[Dataset excerpts]
┌────────

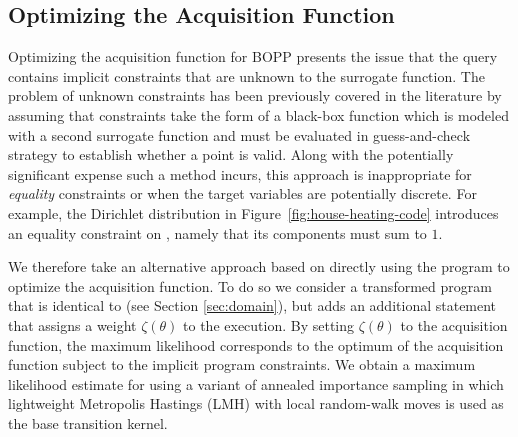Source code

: 
\subsection{Optimizing the Acquisition Function}
\label{sec:optacqfunc}

Optimizing the acquisition function for BOPP presents the issue that the query contains implicit constraints that are unknown to the surrogate function.  The problem of unknown constraints has been previously covered in the literature \citep{gardner2014bayesian,hernandez2015general} by assuming that constraints take the form of a black-box function which is modeled with a second surrogate function and must be evaluated in guess-and-check strategy to establish whether a point is valid. Along with the potentially significant expense such a method incurs, this approach is inappropriate for \emph{equality} constraints or when the target variables are potentially discrete.  For example, the Dirichlet distribution in Figure~\ref{fig:house-heating-code} introduces an equality constraint on , namely that its components must sum to $1$.

We therefore take an alternative approach based on directly using the program to optimize the acquisition function.  To do so we consider a transformed program  that is identical to  (see Section \ref{sec:domain}), but adds an additional \observe statement that assigns a weight $\zeta(\theta)$ to the execution.  By setting $\zeta(\theta)$ to the acquisition function, the maximum likelihood corresponds to the optimum of the acquisition function subject to the implicit program constraints.  %
We obtain a maximum likelihood estimate for  using a variant of annealed importance sampling \citep{neal2001annealed} in which lightweight Metropolis Hastings (LMH) \citep{wingate2011lightweight} with local random-walk moves is used as the base transition kernel. %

└────────

TASK DETAILS ::
Output all of the data exactly. Skip the pictures.

RESPONSE TO THE EXERCISE ::
Source code

: 
\subsection{Optimizing the Acquisition Function}
\label{sec:optacqfunc}

Optimizing the acquisition function for BOPP presents the issue that the query contains implicit constraints that are unknown to the surrogate function.  The problem of unknown constraints has been previously covered in the literature \citep{gardner2014bayesian,hernandez2015general} by assuming that constraints take the form of a black-box function which is modeled with a second surrogate function and must be evaluated in guess-and-check strategy to establish whether a point is valid. Along with the potentially significant expense such a method incurs, this approach is inappropriate for \emph{equality} constraints or when the target variables are potentially discrete.  For example, the Dirichlet distribution in Figure~\ref{fig:house-heating-code} introduces an equality constraint on , namely that its components must sum to $1$.

We therefore take an alternative approach based on directly using the program to optimize the acquisition function.  To do so we consider a transformed program  that is identical to  (see Section \ref{sec:domain}), but adds an additional \observe statement that assigns a weight $\zeta(\theta)$ to the execution.  By setting $\zeta(\theta)$ to the acquisition function, the maximum likelihood corresponds to the optimum of the acquisition function subject to the implicit program constraints.  %
We obtain a maximum likelihood estimate for  using a variant of annealed importance sampling \citep{neal2001annealed} in which lightweight Metropolis Hastings (LMH) \citep{wingate2011lightweight} with local random-walk moves is used as the base transition kernel. %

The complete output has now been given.